Document images with source code
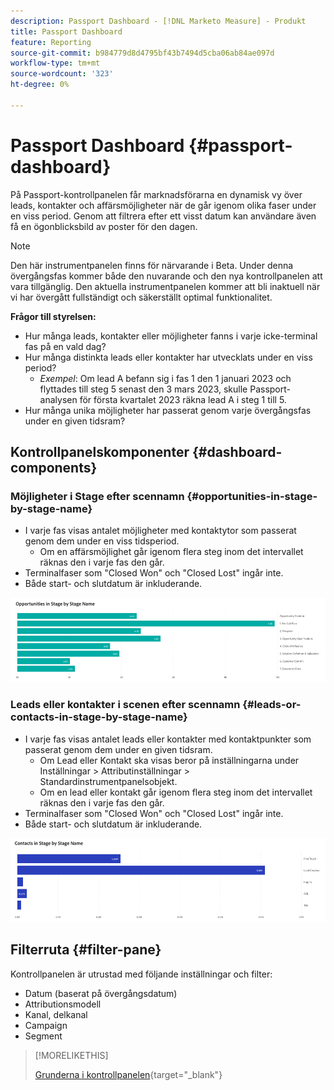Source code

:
 ```yaml
---
description: Passport Dashboard - [!DNL Marketo Measure] - Produkt
title: Passport Dashboard
feature: Reporting
source-git-commit: b984779d8d4795bf43b7494d5cba06ab84ae097d
workflow-type: tm+mt
source-wordcount: '323'
ht-degree: 0%

---
```


# Passport Dashboard {#passport-dashboard}

På Passport-kontrollpanelen får marknadsförarna en dynamisk vy över leads, kontakter och affärsmöjligheter när de går igenom olika faser under en viss period. Genom att filtrera efter ett visst datum kan användare även få en ögonblicksbild av poster för den dagen.

>[!NOTE]
>
>Den här instrumentpanelen finns för närvarande i Beta. Under denna övergångsfas kommer både den nuvarande och den nya kontrollpanelen att vara tillgänglig. Den aktuella instrumentpanelen kommer att bli inaktuell när vi har övergått fullständigt och säkerställt optimal funktionalitet.

**Frågor till styrelsen:**

* Hur många leads, kontakter eller möjligheter fanns i varje icke-terminal fas på en vald dag?
* Hur många distinkta leads eller kontakter har utvecklats under en viss period?
   * _Exempel_: Om lead A befann sig i fas 1 den 1 januari 2023 och flyttades till steg 5 senast den 3 mars 2023, skulle Passport-analysen för första kvartalet 2023 räkna lead A i steg 1 till 5.
* Hur många unika möjligheter har passerat genom varje övergångsfas under en given tidsram?

## Kontrollpanelskomponenter {#dashboard-components}

### Möjligheter i Stage efter scennamn {#opportunities-in-stage-by-stage-name}

* I varje fas visas antalet möjligheter med kontaktytor som passerat genom dem under en viss tidsperiod.
   * Om en affärsmöjlighet går igenom flera steg inom det intervallet räknas den i varje fas den går.
* Terminalfaser som &quot;Closed Won&quot; och &quot;Closed Lost&quot; ingår inte.
* Både start- och slutdatum är inkluderande.

![](assets/passport-dashboard-1.png)

### Leads eller kontakter i scenen efter scennamn {#leads-or-contacts-in-stage-by-stage-name}

* I varje fas visas antalet leads eller kontakter med kontaktpunkter som passerat genom dem under en given tidsram.
   * Om Lead eller Kontakt ska visas beror på inställningarna under Inställningar > Attributinställningar > Standardinstrumentpanelsobjekt.
   * Om en lead eller kontakt går igenom flera steg inom det intervallet räknas den i varje fas den går.
* Terminalfaser som &quot;Closed Won&quot; och &quot;Closed Lost&quot; ingår inte.
* Både start- och slutdatum är inkluderande.

![](assets/passport-dashboard-2.png)

## Filterruta {#filter-pane}

Kontrollpanelen är utrustad med följande inställningar och filter:

* Datum (baserat på övergångsdatum)
* Attributionsmodell
* Kanal, delkanal
* Campaign
* Segment

>[!MORELIKETHIS]
>
>[Grunderna i kontrollpanelen](/help/marketo-measure-discover-ui/dashboards/discover-dashboard-basics.md){target="_blank"}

Try it: Please find all lines of the entries that hold the string "många" and copy them.

Result:
* Hur många leads, kontakter eller möjligheter fanns i varje icke-terminal fas på en vald dag?
* Hur många distinkta leads eller kontakter har utvecklats under en viss period?
* Hur många unika möjligheter har passerat genom varje övergångsfas under en given tidsram?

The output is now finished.